Importantly, though, we need to understand that practice doesn’t make anything happen. Perhaps though, for me at least, practice does make a place where it is possible for things to happen. Maybe practice functions like cultivating a field. Cultivation doesn’t make anything grow – you need seeds, and water, and warmth for that – but it does make a place where seeds can safely germinate. Awakening itself comes, it seems to me, from some kind of slow, unseen growth or change in the mind itself. Mindfulness, self-awareness, openness to what is – a more religious mindset might call it grace…
Breathing in, where do you feel the breath sensation? Breathing out, where do you feel it? You maintain this sense of bodily sensations that come and go. It’s not imagination. It’s not an image. You’re just learning this art of allowing, which in more religious language would be called surrender. Surrender to what? To what is, to the natural law that the breath is obeying as the lungs fill up and empty.
As you follow this way of practice, you take your seat and you’re upright and relaxed. You’re sitting, breathing, and learning how to stay with one theme: breathing in the context of the whole body. As you do that, of course, the world doesn’t stop. Wherever you are, there are sounds. Some of them are pleasant, like the birds singing “chirp, chirp.” Others are not so pleasant, such as the trucks, cars, ambulances, and police cars that speed up and down city streets. Letting sounds come and go, you’re learning to peacefully coexist with all that’s other than breath…

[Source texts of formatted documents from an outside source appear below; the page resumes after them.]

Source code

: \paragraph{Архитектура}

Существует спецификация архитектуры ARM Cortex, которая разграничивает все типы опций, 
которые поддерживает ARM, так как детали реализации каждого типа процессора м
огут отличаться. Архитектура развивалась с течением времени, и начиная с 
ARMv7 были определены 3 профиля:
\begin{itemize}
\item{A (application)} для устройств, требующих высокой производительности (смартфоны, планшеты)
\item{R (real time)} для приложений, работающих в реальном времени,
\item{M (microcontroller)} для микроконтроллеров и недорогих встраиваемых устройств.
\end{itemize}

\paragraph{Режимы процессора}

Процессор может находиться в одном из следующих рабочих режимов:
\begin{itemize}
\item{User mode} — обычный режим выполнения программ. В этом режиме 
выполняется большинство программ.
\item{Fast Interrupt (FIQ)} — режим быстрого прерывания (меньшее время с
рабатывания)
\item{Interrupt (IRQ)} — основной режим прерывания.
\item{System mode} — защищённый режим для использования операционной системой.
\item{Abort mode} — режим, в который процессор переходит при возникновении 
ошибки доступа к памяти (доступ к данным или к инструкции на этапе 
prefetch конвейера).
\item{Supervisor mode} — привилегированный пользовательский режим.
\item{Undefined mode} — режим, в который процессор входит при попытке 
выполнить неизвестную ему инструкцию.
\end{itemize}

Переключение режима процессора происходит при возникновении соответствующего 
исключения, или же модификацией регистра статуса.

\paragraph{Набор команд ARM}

This comprehensive approach can be especially helpful for intellectual people, because there’s no verbal content; the intellect isn’t being fed. In this approach, you’re not for or against thought. You’re not trying to fix anything, not trying to use the breath as a stepping-stone to get anywhere. Rather, you allow the mind to think itself in whatever way it wishes. You’re learning how to temporarily let things happen. You’re learning how to let the mind do what it does…
Larry Rosenberg with Laura Zimmerman, Three Steps to Awakening: A Practice for Bringing Mindfulness to Life
Slowly, slowly. Sometimes things will happen suddenly – walls will fall, dark places illuminate – but more often, far more often, it will be so gradual that even the practiced attention won’t notice, until one day everything is different. Rosenberg again:
Maybe not all at once, but little by little, as breath awareness becomes more continuous, something very good comes out of it—you feel more calm, more peaceful. There’s joy. Otherwise, why bother doing it? If you haven’t experienced it, you will. It’s not mysterious. As the breath awareness develops, the body starts to relax because they’re all interrelated. Finally, you’ll see that it is just one life happening.